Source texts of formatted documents
┄┄┄┄┄┄┄┄┄┄

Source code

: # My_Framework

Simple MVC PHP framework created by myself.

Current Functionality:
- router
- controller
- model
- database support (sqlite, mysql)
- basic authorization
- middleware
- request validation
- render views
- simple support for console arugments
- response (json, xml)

┄┄┄┄┄┄┄┄┄┄

PROMPT:
Say how many of the lines above include the string "support", and give no other words.

REPLY:
2